When Jack Daniel’s Turned to Tintype Photography
In 2021, I received a call from FINN Partners Nashville. They were working with Jack Daniel’s on the launch of a new Ten Year Aged Tennessee Whiskey, the first age-stated bottle the distillery had released in decades.
For this special project, there had been talk of creating a “digital tintype” in Photoshop to mimic the look. But in the end, the team knew that what mattered most was the process itself. They wanted the image to be born out of the same authenticity and tradition that define the Jack Daniel’s name. That is where authentic tintype photography came in.

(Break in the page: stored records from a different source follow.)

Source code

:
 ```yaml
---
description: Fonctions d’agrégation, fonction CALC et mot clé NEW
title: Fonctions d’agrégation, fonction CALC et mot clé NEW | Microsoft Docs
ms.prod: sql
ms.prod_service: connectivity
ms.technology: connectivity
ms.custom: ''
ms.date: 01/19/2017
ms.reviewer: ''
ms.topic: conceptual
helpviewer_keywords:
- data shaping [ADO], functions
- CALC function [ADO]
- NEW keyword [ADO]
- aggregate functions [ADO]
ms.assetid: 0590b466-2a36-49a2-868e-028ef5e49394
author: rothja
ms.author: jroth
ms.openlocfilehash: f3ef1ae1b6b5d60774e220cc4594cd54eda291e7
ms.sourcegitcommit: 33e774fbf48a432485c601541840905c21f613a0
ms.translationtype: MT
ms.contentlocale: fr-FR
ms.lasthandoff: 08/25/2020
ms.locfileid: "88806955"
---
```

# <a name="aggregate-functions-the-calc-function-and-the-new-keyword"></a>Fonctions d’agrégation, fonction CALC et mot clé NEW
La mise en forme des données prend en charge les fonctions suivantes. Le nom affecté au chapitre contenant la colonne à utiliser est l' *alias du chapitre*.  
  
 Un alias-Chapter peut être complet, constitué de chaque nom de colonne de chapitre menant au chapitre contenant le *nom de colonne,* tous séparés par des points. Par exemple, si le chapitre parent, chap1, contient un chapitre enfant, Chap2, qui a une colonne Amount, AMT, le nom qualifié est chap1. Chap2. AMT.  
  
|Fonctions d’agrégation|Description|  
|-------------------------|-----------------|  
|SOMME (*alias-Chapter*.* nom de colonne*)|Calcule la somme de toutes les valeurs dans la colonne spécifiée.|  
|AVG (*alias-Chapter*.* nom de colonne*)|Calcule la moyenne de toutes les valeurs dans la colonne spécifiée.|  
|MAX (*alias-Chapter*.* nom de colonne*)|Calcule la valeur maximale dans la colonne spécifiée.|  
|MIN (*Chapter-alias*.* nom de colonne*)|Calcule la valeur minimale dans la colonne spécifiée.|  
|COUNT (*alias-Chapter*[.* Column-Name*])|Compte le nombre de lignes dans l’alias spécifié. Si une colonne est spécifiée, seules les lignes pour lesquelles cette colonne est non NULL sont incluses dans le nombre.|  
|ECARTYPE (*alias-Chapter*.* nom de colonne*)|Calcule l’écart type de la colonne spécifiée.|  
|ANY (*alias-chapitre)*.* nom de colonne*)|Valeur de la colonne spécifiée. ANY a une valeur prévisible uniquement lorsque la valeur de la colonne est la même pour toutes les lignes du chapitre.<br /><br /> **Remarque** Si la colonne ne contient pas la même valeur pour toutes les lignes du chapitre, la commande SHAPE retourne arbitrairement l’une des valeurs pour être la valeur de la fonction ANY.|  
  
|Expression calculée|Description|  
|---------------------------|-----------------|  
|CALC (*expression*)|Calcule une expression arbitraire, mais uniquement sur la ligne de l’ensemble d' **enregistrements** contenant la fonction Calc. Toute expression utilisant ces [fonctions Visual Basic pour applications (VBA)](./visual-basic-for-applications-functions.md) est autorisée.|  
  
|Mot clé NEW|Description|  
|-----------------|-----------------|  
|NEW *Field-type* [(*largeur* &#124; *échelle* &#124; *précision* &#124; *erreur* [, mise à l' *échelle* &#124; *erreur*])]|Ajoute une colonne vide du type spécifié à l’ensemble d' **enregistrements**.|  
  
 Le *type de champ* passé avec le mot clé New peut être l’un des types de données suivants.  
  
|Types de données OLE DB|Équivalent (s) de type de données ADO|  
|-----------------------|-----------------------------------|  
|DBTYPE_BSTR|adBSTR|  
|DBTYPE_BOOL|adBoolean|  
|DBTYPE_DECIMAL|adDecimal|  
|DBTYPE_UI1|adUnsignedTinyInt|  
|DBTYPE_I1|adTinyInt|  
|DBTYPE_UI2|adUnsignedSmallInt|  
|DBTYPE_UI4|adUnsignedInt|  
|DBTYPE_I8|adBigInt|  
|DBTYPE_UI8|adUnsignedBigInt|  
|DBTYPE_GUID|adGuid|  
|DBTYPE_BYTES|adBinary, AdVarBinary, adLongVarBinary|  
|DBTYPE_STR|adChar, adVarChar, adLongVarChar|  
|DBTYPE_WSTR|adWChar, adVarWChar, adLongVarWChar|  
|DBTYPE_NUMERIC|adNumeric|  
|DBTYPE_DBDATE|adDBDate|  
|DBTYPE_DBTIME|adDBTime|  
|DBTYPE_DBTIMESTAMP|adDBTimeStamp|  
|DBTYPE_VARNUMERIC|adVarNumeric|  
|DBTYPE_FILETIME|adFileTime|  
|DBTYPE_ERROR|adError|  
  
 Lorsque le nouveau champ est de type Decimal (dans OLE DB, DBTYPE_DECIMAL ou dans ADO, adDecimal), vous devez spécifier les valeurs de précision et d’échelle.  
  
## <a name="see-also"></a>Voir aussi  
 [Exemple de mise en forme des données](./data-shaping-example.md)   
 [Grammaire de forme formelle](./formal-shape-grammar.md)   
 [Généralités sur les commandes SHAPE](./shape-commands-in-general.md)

Photographing a One-of-a-Kind Bottle
The subject of the shoot was not just any bottle. It was an original archival Jack Daniel’s Ten Year Old, unopened and possibly one-of-a-kind. Because of its historical value, I handled it with extreme care. Using the wet plate collodion process, I created a series of tintypes, each one a direct positive on metal.
One of those plates became the hero image for the launch. After being scanned and reversed, since tintypes appear mirrored, it was included in a custom presentation case designed by FINN Partners. The case, a Shou Sugi Ban wooden box lined with velvet and paired with etched glassware, went out to distributors and media as part of the brand’s reintroduction.
An Award-Winning Launch
The project did more than tell a story. It made an impression. The campaign received Gold and Silver recognition at the American Advertising Awards Nashville, and it was a privilege to see tintype photography play a role in that recognition.

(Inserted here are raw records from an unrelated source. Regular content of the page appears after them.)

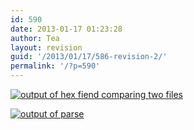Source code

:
 ```yaml
---
id: 590
date: 2013-01-17 01:23:28
author: Tea
layout: revision
guid: '/2013/01/17/586-revision-2/'
permalink: '/?p=590'
---
```


[![output of hex fiend comparing two files](/blog/wp-content/uploads/2013/01/hexfiend-286x300.png)](/?attachment_id=587)

[![output of parse](/blog/wp-content/uploads/2013/01/parse_output-300x273.png)](/?attachment_id=588)
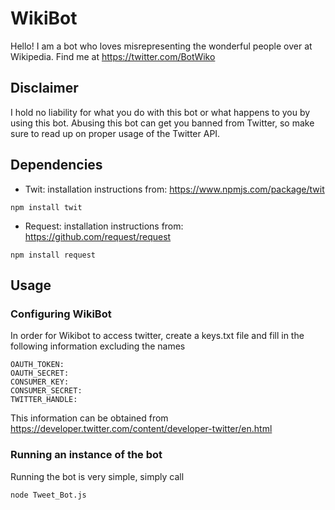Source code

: # WikiBot

Hello! I am a bot who loves misrepresenting the wonderful people over at Wikipedia.
Find me at https://twitter.com/BotWiko

## Disclaimer
I hold no liability for what you do with this bot or what happens to you by using this bot. Abusing this bot can get you banned from Twitter, so make sure to read up on proper usage of the Twitter API.

## Dependencies
  - Twit: installation instructions from: https://www.npmjs.com/package/twit
  ```
  npm install twit
  ```
  - Request: installation instructions from: https://github.com/request/request
  
  ```
  npm install request
  ```
## Usage
### Configuring WikiBot
In order for Wikibot to access twitter, create a keys.txt file and fill in the following information excluding the names
```
OAUTH_TOKEN:
OAUTH_SECRET:
CONSUMER_KEY:
CONSUMER_SECRET:
TWITTER_HANDLE:
```
This information can be obtained from https://developer.twitter.com/content/developer-twitter/en.html

### Running an instance of the bot

Running the bot is very simple, simply call
```
node Tweet_Bot.js
```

Why Authentic Tintype Photography Made Sense
Tintype photography is slow, deliberate, and rooted in the nineteenth century. Those qualities mirror the patience and care it takes to produce a whiskey aged for ten years. As Betty Mason from FINN Partners said during the process, the look and feel of a tintype was authentic to the way Jack Daniel’s does things.
For me, this project was a reminder that authentic tintype photography is not just a portrait medium. It can bring heritage, tactility, and depth to commercial storytelling in a way that feels different from anything digital.